I was in college when I first met Nick Joaquin in the flesh. He was giving a lecture at the old Thomas Jefferson Library on G. Araneta Avenue in Quezon City. I arrived late, clutching the two books by him, which I owned. The auditorium was filled to overflowing. I spotted an official-looking American who turned out to be the USIS director.
“Please, you have to get me in there,” I told him. “I’ve been in love with Nick Joaquin since I was twelve.”
Straightaway, he took me through the backstage and escorted me right up to the podium where Nick Joaquin was taking questions from the audience.
“This young lady is in love with you,” the USIS director declared.
“Ever since I was twelve,” I added.
“Oh, sweetheart, where have you been all my life?” Nick Joaquin exclaimed and gave me a one-armed hug. He liked the sound of that and wrote it in my stolen copy of The Woman Who Had Two Navels.
“I’m still in school but I’ll wait for you,” I replied.
“I’ve been waiting for you too!” he laughed, and wrote that on the flyleaf of Prose and Poems—No. 360 out of just 1,000, and doubly valuable as it was a gift from another great Filipino, Claro M. Recto, to my mother, long before she had me.
I married right after college and had three children in quick succession. It was more than twenty years later, or in 2000, that I would again meet Nick Joaquin. He was to give a speech for the NVM Gonzalez Literary Awards of which I was the first Grand Prize Winner. He was formally dressed in a vintage black barong with huge white embroidered daisies. My winning story had also taken the Philippines Weekly Graphic Grand Prize, and Nick Joaquin happened to be this magazine’s editor too. Aside from the generous check and the Billy Abueva trophy (a bas relief of NVM’s face), I got a copy of Nick’s book: Manila, My Manila. This time, my daughters, who had read him, took it to him to sign. The night was young but the Master, as I thought of him in private, was already in high spirits. He wrote Quijano de Manila with an exuberant “Ye, Yay!” beneath his nom de plume. Someone passed him the guest book. Mischievously, he wrote his name as “Jose Garcia Villa” then underneath Address, scribbled: “Hell.”

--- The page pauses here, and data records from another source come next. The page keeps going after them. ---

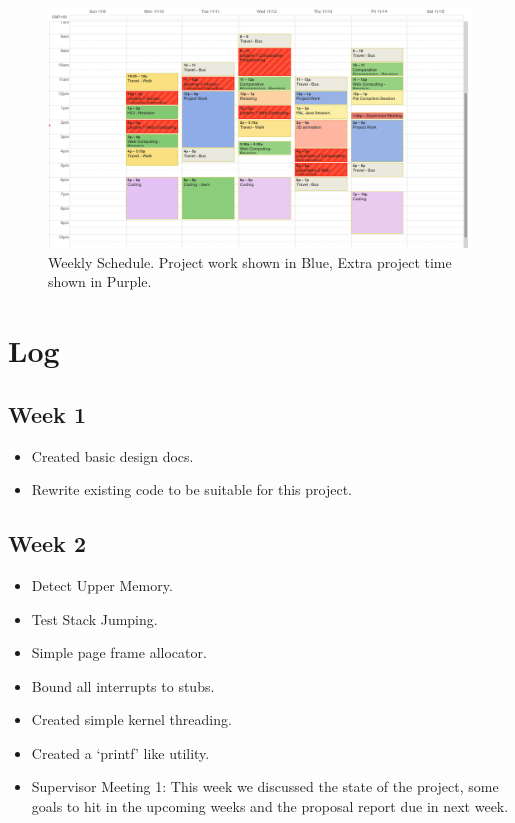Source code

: \documentclass[a4paper]{report}
\begin{document}
\begin{figure}[ht]
\centering
\includegraphics[width=450px]{images/schedule_screenshot}
\caption{Weekly Schedule. Project work shown in Blue, Extra project time shown in Purple.}
\label{fig:schedulerscreen}
\end{figure}


\chapter{Log}


\section{Week 1}
\begin{itemize}
\item Created basic design docs.
\item Rewrite existing code to be suitable for this project.
\end{itemize}

\section{Week 2}
\begin{itemize}
\item Detect Upper Memory.
\item Test Stack Jumping.
\item Simple page frame allocator.
\item Bound all interrupts to stubs.
\item Created simple kernel threading.
\item Created a `printf' like utility.
\item Supervisor Meeting 1: This week we discussed the state of the project, some goals to hit in the upcoming weeks and the proposal report due in next week.
\end{itemize}
\end{document}
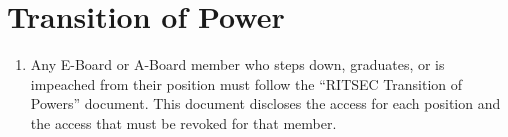 
\section{Transition of Power}

\begin{enumerate}
  \item Any E-Board or A-Board member who steps down, graduates, or is
    impeached from their position must follow the “RITSEC Transition of Powers”
    document. This document discloses the access for each position and the
    access that must be revoked for that member. 
\end{enumerate}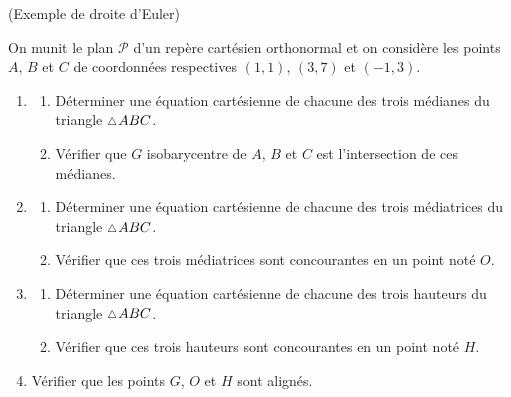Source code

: \documentclass[a4paper,12pt,reqno]{amsart}
\begin{document}
\begin{exo} (Exemple de droite d'Euler)

  On munit le plan $\mathcal{P}$ d'un repère cartésien orthonormal et on considère les points $A$, $B$ et $C$ de coordonnées respectives $(1, 1)$, $(3, 7)$ et $(−1, 3)$.
  \begin{enumerate}
    \item
      \begin{enumerate}
        \item Déterminer une équation cartésienne de chacune des trois médianes du triangle $\tri ABC$.
        \item Vérifier que $G$ isobarycentre de $A$, $B$ et $C$ est l'intersection de ces médianes.
      \end{enumerate}
    \item
      \begin{enumerate}
        \item Déterminer une équation cartésienne de chacune des trois médiatrices du triangle $\tri ABC$.
        \item Vérifier que ces trois médiatrices sont concourantes en un point noté $O$.
      \end{enumerate}
    \item
      \begin{enumerate}
        \item Déterminer une équation cartésienne de chacune des trois hauteurs du triangle $\tri ABC$.
        \item Vérifier que ces trois hauteurs sont concourantes en un point noté $H$.
      \end{enumerate}
    \item Vérifier que les points $G$, $O$ et $H$ sont alignés.
  \end{enumerate}

\end{exo}
\end{document}
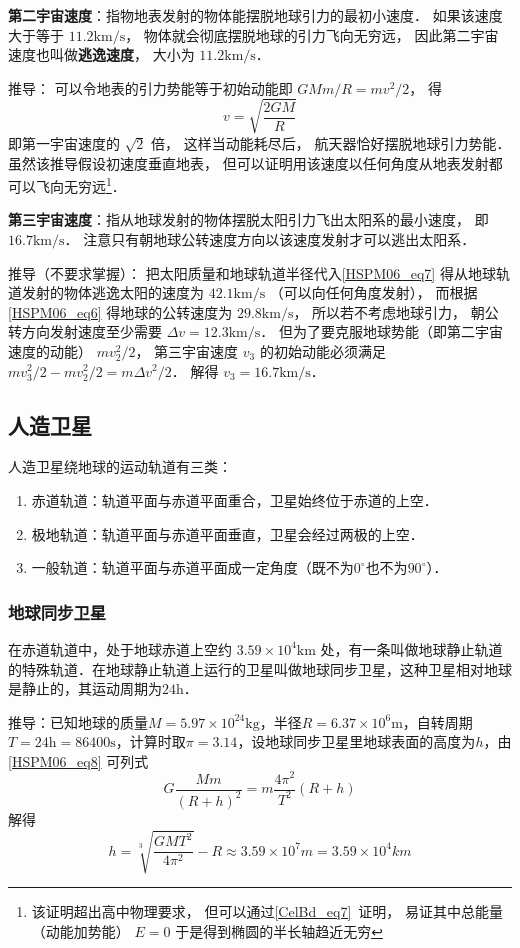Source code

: \textbf{第二宇宙速度}：指物地表发射的物体能摆脱地球引力的最初小速度． 如果该速度大于等于 $11.2\mathrm{km/s}$， 物体就会彻底摆脱地球的引力飞向无穷远， 因此第二宇宙速度也叫做\textbf{逃逸速度}， 大小为 $11.2\mathrm{km/s}$．

推导： 可以令地表的引力势能等于初始动能即 $GMm/R = mv^2/2$， 得
\begin{equation}\label{HSPM06_eq7}
v = \sqrt{\frac{2GM}{R}}
\end{equation}
即第一宇宙速度的 $\sqrt{2}$ 倍， 这样当动能耗尽后， 航天器恰好摆脱地球引力势能． 虽然该推导假设初速度垂直地表， 但可以证明用该速度以任何角度从地表发射都可以飞向无穷远\footnote{该证明超出高中物理要求， 但可以通过\autoref{CelBd_eq7}~证明， 易证其中总能量（动能加势能） $E = 0$ 于是得到椭圆的半长轴趋近无穷}．

\textbf{第三宇宙速度}：指从地球发射的物体摆脱太阳引力飞出太阳系的最小速度， 即 $16.7\mathrm{km/s}$． 注意只有朝地球公转速度方向以该速度发射才可以逃出太阳系．

推导（不要求掌握）： 把太阳质量和地球轨道半径代入\autoref{HSPM06_eq7} 得从地球轨道发射的物体逃逸太阳的速度为 $42.1\mathrm{km/s}$ （可以向任何角度发射）， 而根据\autoref{HSPM06_eq6} 得地球的公转速度为 $29.8\mathrm{km/s}$， 所以若不考虑地球引力， 朝公转方向发射速度至少需要 $\Delta v = 12.3\mathrm{km/s}$． 但为了要克服地球势能（即第二宇宙速度的动能） $mv_2^2/2$， 第三宇宙速度 $v_3$ 的初始动能必须满足 $mv_3^2/2 - mv_2^2/2 = m\Delta v^2/2$． 解得 $v_3 = 16.7\mathrm{km/s}$．

\subsection{人造卫星}

人造卫星绕地球的运动轨道有三类：

\begin{enumerate}
\item 赤道轨道：轨道平面与赤道平面重合，卫星始终位于赤道的上空．
\item 极地轨道：轨道平面与赤道平面垂直，卫星会经过两极的上空．
\item 一般轨道：轨道平面与赤道平面成一定角度（既不为$0^\circ$也不为$90^\circ$）．
\end{enumerate}

\subsubsection{地球同步卫星}

在赤道轨道中，处于地球赤道上空约 $3.59\times10^4\mathrm{km}$ 处，有一条叫做地球静止轨道的特殊轨道．在地球静止轨道上运行的卫星叫做地球同步卫星，这种卫星相对地球是静止的，其运动周期为$24\mathrm{h}$．

推导：已知地球的质量$M=5.97\times10^{24}\mathrm{kg}$，半径$R=6.37\times10^6\mathrm{m}$，自转周期$T=24\mathrm{h}=86400\mathrm{s}$，计算时取$\pi=3.14$，设地球同步卫星里地球表面的高度为$h$，由\autoref{HSPM06_eq8} 可列式
\begin{equation}
G\frac{Mm}{(R+h)^2}= m\frac{4\pi^2}{T^2}(R+h)
\end{equation}
解得
\begin{equation}
h=\sqrt[3]{\frac{GMT^2}{4\pi^2}}-R \approx 3.59\times10^7m=3.59\times10^4km
\end{equation}
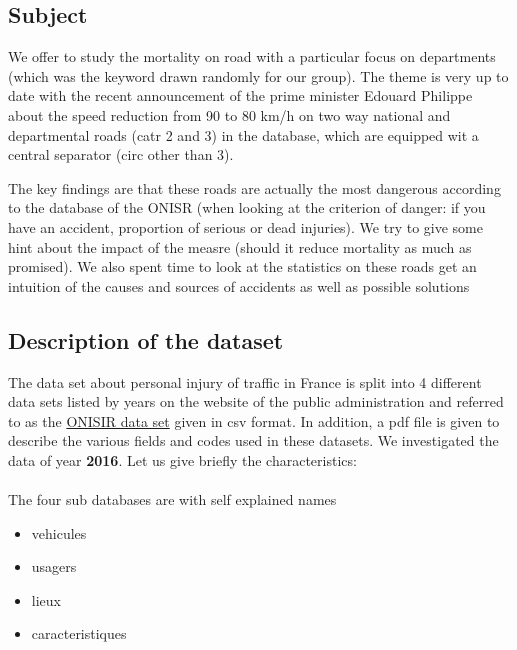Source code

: \documentclass[a4paper]{article}
\theoremstyle{definition}
\theoremstyle{proposition}
\begin{document}
\subsection{Subject}
We offer to study the mortality on road with a particular focus on departments (which was the keyword drawn randomly for our group). The theme is very up to date with the recent announcement of the prime minister Edouard Philippe about the speed reduction from 90 to 80 km/h on two way national and departmental roads (catr 2 and 3) in the database, which are equipped wit a central separator (circ other than 3).

The key findings are that these roads are actually the most dangerous according to the database of the ONISR (when looking at the criterion of danger: if you have an accident, proportion of serious or dead injuries). We try to give some hint about the impact of the measre (should it reduce mortality as much as promised). We also spent time to look at the statistics on these roads get an intuition of the causes and sources of accidents as well as possible solutions

\subsection{Description of the dataset}
The data set about personal injury of traffic in France is split into 4 different data sets listed by years on the website of the public administration and referred to as the  \href{https://www.data.gouv.fr/fr/datasets/base-de-donnees-accidents-corporels-de-la-circulation/}{ONISIR data set} given in csv format. In addition, a pdf file is given to describe the various fields and codes used in these datasets. We investigated the data of year \textbf{2016}. Let us give briefly the characteristics:
\\
\\
The four sub databases are with self explained names
\begin{itemize}
\item vehicules
\item usagers
\item lieux
\item caracteristiques
\end{itemize}
\end{document}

“Hell?” my younger daughter asked faintly.
“Yes, hell!” he roared; then, as if for emphasis, he scribbled “Jose Garcia Villa” on my book too. Suddenly he sprang to his feet and stumbled out into the street. My daughters followed him surreptitiously, and watched rapt, as he raised his face to the nighttime sky. Heartrending cries of “God! God! God!” came forth from what seemed like the depths of his soul. Then a man in a T- shirt and jeans came running up to him. It turned out that he was only calling for his driver “Rod.” Duhh…
All writers of the succeeding generations hold Nick Joaquin in awe. It turned out that he thought about us too. Thus, during a Halloween long past, that other revered National Artist for Literature, F. Sionil Jose or Manong Frankie held a little soiree, so that the Master could meet us in his convivial digs over the famous La Solidaridad, which also serve as the headquarters for the Philippine Center of PEN International.

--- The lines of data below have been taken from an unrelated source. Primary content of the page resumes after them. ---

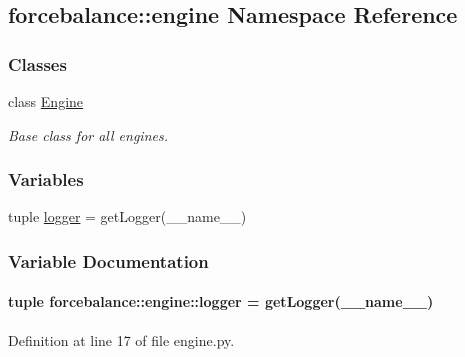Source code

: \hypertarget{namespaceforcebalance_1_1engine}{\subsection{forcebalance\-:\-:engine \-Namespace \-Reference}
\label{namespaceforcebalance_1_1engine}
}
\subsubsection*{\-Classes}
\begin{DoxyCompactItemize}
\item 
class \hyperlink{classforcebalance_1_1engine_1_1Engine}{\-Engine}
\begin{DoxyCompactList}\small\item\em \-Base class for all engines. \end{DoxyCompactList}\end{DoxyCompactItemize}
\subsubsection*{\-Variables}
\begin{DoxyCompactItemize}
\item 
tuple \hyperlink{namespaceforcebalance_1_1engine_ae4a289a63d0f20258665d7c5208cf2a2}{logger} = get\-Logger(\-\_\-\-\_\-name\-\_\-\-\_\-)
\end{DoxyCompactItemize}


\subsubsection{\-Variable \-Documentation}
\hypertarget{namespaceforcebalance_1_1engine_ae4a289a63d0f20258665d7c5208cf2a2}{
\paragraph[{logger}]{\setlength{\rightskip}{0pt plus 5cm}tuple {\bf forcebalance\-::engine\-::logger} = get\-Logger(\-\_\-\-\_\-name\-\_\-\-\_\-)}}\label{namespaceforcebalance_1_1engine_ae4a289a63d0f20258665d7c5208cf2a2}


\-Definition at line 17 of file engine.\-py.

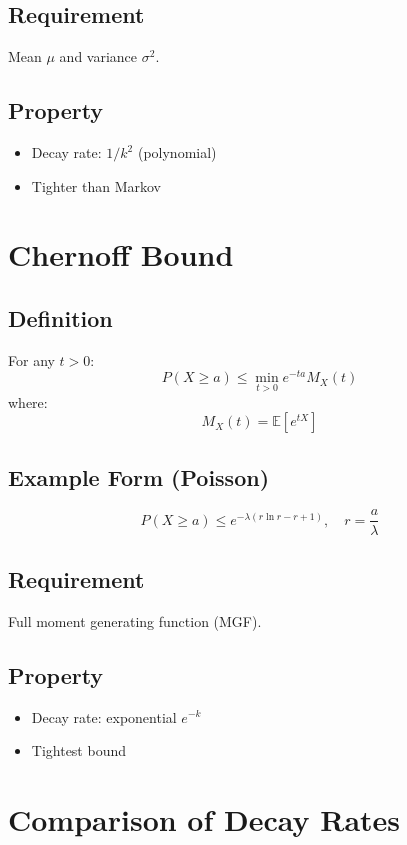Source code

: \documentclass[12pt]{article}
\begin{document}
\subsection*{Requirement}
Mean $\mu$ and variance $\sigma^2$.

\subsection*{Property}
\begin{itemize}
    \item Decay rate: $1/k^2$ (polynomial)
    \item Tighter than Markov
\end{itemize}

\section*{Chernoff Bound}

\subsection*{Definition}
For any $t > 0$:
\[
P(X \ge a) \le \min_{t>0} e^{-ta} M_X(t)
\]
where:
\[
M_X(t) = \mathbb{E}[e^{tX}]
\]

\subsection*{Example Form (Poisson)}
\[
P(X \ge a) \le e^{-\lambda(r\ln r - r + 1)}, \quad r = \frac{a}{\lambda}
\]

\subsection*{Requirement}
Full moment generating function (MGF).

\subsection*{Property}
\begin{itemize}
    \item Decay rate: exponential $e^{-k}$
    \item Tightest bound
\end{itemize}

\section*{Comparison of Decay Rates}
\end{document}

There must have been about thirty of us, a motley mix of poets and fictionists, with some journalists thrown in for good measure. Nick Joaquin had generously brought a cochinillo from the Casino Espanol to go with Tita Tessie Jose’s pinakbet. The Master was in smart casual, which for him meant, navy blue walking shorts, a long-sleeved dress shirt and brown loafers. Manong Frankie trotted us out, like so many backward children, urging us to introduce ourselves. Nick Joaquin sat in the inner parlor by the stairs. No one among us had the temerity to make actual conversation with him but we eagerly posed for pictures. He pronounced the technological marvel of the digital camera “Beautiful!” Then, he retired to Manong Frankie’s inner sanctum. Chris Lacaba, the scion of a literary dynasty if there ever was such a thing, promptly took in a plate of cheese to him. The next thing we knew, Nick Joaquin was racing down the stairs, without giving us the chance to even say goodbye. Paolo Manalo, jolog poet and Chris’ fellow Sex Bomb groupie, thought it must have been the cheese.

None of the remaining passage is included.